The point of departure for charting a soldiers' republic of letters is an epigraph taken from the Aeneid (9.774–77), which mourns the battlefield poet killed by Turnus. Crethus was "always singing / of cavalry, weapons, wars, and the men who fight them" (Fagles translation, qtd. 1). That is, stories of battles belong as much to the legions of anonymous soldiers as they do to famous commanders waging single combat. With this epigraph serving as a leitmotif from start to finish, Martínez explores the ways that soldiers' writings reshaped classical literary forms, changed notions of truthfulness, and fomented new autobiographical subjectivities.

Chapter 1 ("The Soldiers' Republic of Letters") unfolds as a catalogue of soldier-poets and -chroniclers whose texts and lives Martínez has pieced together in archives and rare book rooms. For instance, Miguel Piedrola epitomizes the tortuous paths to literacy for many soldiers, as well as the potential perils of their literary ambitions. Martínez documents how Piedrola used money earned while assisting a priest in alms collection to fund grammar lessons. But this literacy proved a two-edged sword. In time, Piedrola attracted Inquisitorial scrutiny after attaining fame for letters and prophecies that reached even the king and the pope. Another portrait is of Andrés Rey de Artieda, whose collected poetry records four decades of military service, offering an illustration of soldierly sociability and writing practices organized around the camarada, an informal unit of three to six men who shared lodging, meals, and, as Martínez shows, literature.

In the final section of the chapter, Martínez compares two accounts of the Sack of Rome, where Spanish soldiers seized Paolo Giovio's manuscript of the Historiarum sui temporis. Martínez hypothesizes that the raiding soldiers understood that the historian was preparing a critical account of Spanish imperialism. This surmise—that looting soldiers may have grasped the argumentative subtleties of Giovio's humanist Latin—would require more sustained development and documentation (40). But the underlying point the episode proposes is convincingly developed and rigorously documented over the course of the book. That is, the [End Page 128] actions of soldiers shaped and were shaped by history writing in the far-flung but interconnected realms of the Spanish Monarchy.

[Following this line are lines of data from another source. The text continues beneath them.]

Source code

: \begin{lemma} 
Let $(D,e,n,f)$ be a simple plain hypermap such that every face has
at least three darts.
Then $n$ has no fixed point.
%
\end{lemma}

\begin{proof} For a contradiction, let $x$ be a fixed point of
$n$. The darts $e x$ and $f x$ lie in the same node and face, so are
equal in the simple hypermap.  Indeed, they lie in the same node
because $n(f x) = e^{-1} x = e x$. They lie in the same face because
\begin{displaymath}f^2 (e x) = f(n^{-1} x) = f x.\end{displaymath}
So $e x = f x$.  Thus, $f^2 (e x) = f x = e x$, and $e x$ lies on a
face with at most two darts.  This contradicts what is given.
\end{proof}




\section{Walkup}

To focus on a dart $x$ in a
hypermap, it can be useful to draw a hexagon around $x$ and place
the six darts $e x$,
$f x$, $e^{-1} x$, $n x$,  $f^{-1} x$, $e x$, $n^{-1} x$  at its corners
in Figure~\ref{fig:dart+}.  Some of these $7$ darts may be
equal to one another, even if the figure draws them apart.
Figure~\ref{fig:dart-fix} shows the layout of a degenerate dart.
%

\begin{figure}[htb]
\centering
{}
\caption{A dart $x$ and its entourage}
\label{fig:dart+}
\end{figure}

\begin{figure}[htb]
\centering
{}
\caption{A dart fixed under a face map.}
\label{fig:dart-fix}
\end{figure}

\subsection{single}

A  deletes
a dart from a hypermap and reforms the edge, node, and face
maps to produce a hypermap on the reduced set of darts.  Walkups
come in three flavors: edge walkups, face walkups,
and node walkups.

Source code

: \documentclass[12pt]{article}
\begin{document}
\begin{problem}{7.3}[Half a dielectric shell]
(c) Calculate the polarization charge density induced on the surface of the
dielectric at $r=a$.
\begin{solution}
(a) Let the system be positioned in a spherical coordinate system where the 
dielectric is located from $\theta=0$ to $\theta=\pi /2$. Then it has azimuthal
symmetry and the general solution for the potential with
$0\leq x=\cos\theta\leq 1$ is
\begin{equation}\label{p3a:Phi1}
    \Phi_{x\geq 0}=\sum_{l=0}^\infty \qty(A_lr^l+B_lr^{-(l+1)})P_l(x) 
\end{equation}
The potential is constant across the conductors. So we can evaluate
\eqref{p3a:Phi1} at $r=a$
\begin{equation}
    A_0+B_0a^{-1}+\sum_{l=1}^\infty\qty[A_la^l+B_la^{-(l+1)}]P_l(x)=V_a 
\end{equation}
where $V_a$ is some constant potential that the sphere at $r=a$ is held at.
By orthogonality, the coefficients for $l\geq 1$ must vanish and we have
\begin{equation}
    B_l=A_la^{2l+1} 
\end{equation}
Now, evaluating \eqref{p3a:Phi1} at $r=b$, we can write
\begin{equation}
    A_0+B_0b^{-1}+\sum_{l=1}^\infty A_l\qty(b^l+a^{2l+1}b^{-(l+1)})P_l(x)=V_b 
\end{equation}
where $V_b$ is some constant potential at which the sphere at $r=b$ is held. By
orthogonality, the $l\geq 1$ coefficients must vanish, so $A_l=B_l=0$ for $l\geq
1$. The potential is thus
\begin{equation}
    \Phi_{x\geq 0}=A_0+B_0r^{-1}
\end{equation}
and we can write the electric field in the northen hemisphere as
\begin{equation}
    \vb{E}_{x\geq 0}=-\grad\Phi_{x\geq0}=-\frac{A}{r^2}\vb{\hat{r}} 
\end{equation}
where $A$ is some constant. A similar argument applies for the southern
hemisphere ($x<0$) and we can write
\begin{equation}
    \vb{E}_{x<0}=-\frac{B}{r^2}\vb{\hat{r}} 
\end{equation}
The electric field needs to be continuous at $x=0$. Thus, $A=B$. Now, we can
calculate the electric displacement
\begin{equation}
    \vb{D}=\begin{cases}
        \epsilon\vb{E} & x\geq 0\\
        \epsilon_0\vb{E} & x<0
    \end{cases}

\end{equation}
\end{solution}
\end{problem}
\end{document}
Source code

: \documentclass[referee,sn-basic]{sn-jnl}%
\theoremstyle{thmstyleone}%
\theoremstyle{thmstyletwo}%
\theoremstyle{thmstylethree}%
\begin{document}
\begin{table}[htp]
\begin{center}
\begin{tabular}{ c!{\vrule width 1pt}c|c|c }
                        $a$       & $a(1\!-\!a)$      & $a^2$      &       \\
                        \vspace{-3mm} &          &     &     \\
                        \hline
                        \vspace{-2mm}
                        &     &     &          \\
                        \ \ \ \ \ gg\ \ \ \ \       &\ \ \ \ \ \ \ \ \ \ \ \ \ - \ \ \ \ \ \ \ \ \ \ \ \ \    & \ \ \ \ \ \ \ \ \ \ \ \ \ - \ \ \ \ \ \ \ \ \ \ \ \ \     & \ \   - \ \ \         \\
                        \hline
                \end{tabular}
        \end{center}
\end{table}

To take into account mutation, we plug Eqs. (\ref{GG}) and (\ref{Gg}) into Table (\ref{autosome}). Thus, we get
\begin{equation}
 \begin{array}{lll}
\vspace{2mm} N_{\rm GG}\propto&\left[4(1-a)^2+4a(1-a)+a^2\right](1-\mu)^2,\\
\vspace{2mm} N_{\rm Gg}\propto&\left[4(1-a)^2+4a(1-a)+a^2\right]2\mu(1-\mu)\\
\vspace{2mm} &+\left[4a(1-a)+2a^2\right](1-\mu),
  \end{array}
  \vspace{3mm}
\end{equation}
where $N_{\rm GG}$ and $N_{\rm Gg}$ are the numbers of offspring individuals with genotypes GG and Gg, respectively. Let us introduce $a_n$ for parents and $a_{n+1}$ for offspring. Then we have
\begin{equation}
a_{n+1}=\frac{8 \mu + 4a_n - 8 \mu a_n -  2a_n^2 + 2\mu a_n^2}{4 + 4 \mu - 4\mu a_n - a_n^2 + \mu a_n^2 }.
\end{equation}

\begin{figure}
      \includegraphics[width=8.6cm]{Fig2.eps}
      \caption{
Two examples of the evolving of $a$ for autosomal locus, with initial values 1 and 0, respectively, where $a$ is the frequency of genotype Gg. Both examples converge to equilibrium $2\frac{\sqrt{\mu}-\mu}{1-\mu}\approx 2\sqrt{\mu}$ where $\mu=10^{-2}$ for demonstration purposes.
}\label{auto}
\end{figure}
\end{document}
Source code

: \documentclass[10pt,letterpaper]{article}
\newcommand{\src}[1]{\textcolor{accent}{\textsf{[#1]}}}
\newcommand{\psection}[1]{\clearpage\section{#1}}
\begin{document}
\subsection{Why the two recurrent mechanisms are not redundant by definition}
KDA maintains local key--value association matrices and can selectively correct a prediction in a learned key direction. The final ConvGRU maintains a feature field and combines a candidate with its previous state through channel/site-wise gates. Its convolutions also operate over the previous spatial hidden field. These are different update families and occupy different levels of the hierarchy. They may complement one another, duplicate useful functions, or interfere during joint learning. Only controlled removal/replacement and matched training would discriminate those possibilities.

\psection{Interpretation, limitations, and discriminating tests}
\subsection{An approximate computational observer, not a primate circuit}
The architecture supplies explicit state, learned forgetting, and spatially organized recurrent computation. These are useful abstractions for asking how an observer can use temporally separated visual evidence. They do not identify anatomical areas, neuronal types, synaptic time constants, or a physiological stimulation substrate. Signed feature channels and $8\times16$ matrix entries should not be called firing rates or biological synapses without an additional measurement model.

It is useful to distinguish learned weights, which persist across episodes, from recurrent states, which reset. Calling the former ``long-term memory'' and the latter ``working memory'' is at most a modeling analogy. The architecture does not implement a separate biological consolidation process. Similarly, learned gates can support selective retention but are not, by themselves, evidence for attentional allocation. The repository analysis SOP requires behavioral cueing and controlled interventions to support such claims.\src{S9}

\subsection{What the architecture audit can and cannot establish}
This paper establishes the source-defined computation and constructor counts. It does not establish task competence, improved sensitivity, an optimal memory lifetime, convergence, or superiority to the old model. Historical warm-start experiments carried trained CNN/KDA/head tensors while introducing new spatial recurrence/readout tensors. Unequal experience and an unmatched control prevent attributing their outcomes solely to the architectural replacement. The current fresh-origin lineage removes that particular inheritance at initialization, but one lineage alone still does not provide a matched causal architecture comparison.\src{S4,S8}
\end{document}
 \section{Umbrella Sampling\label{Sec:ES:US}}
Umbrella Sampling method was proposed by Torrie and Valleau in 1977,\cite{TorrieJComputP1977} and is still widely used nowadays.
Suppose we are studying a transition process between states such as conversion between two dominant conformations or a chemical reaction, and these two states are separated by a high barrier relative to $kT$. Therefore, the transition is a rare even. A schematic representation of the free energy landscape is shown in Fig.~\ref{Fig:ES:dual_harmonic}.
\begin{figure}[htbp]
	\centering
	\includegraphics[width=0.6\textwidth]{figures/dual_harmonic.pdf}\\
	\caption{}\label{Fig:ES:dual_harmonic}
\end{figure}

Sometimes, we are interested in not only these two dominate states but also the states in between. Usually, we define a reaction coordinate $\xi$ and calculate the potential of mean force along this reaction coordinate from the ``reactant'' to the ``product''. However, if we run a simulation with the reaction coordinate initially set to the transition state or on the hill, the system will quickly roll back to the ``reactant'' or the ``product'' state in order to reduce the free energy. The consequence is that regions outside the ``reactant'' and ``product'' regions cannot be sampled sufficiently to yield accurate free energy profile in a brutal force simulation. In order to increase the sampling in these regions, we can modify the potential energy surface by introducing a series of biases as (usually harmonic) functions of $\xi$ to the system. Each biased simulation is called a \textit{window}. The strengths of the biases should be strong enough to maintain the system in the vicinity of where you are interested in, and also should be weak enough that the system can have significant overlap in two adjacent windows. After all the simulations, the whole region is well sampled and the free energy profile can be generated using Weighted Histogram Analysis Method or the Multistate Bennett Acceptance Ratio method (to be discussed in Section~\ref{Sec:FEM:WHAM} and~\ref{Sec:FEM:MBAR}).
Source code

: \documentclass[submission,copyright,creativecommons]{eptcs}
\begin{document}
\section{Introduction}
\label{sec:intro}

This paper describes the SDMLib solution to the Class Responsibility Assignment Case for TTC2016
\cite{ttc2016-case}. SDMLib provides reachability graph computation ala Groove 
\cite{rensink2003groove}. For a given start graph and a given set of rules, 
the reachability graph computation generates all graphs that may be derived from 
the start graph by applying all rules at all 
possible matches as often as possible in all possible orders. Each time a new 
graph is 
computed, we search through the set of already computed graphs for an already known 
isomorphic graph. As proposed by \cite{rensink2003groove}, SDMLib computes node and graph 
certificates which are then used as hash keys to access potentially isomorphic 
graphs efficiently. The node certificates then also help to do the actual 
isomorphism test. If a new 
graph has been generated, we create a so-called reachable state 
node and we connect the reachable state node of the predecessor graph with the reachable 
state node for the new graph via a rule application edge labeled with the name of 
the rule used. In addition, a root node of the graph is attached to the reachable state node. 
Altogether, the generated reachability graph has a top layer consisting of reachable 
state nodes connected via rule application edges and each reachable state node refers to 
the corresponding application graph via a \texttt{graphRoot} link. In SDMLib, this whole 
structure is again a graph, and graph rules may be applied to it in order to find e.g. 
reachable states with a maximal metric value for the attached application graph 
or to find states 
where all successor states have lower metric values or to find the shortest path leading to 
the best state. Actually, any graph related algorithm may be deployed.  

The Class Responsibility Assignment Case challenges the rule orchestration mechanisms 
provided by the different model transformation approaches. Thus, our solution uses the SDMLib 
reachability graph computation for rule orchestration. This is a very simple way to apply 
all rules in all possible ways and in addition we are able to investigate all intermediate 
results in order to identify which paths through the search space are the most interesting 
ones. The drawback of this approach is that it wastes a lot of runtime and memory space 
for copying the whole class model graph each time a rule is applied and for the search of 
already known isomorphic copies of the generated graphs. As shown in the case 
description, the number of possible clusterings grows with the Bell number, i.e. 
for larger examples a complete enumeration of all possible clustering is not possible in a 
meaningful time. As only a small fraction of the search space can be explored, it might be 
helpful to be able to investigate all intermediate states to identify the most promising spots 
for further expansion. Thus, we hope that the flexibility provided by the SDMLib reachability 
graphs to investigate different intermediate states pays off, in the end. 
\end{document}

Chapter 2 ("The Truth about War") examines and contextualizes six soldier-writers who chronicled wars and in so doing, upended the hierarchies of authority for epic. Of particular interest is how Martínez applies Michael Murrin's notion of the "gunpowder epic," understood as narrative poetry of a new kind of war waged by an increasingly specialized soldiery, armed with artillery weapons. Works discussed within this framework include the Carolea (1560) of Jerónimo Sempere; Baltasar del Hierro's epic focused on the naval campaigns of Don Álvaro de Bazán (the Marqués de Santa Cruz); La Maltea by Joan Navarro (1582); Juan Rufo's La Austriada; and Luis Zapata's Carlo famoso (1566). Of these, only Rufo's epic is extensively studied. This is a disciplinary challenge Martínez addresses at the outset, noting the "canonical inertias" his book seeks to overcome (9). In terms of methodology, the chapter is a model for analysis and writing, especially in the way Martínez presents, unpacks, and contextualizes the works he discusses. A prime example is the analysis of Juan de Oznaya's Historia de la guerra de Lombardía (1544), which ponders an anecdote of the Spanish arquebusier who offered king Francis I of France—when taken captive by Spanish forces—the golden bullet that had been meant to kill him. Unspent, it was presented as a donation to fund the king's ransom. Martínez proffers this perhaps apocryphal anecdote to explain bizarría, a quality which marked soldierly subjectivity in a manner analogous to sprezzatura for courtly identity. To conclude the chapter...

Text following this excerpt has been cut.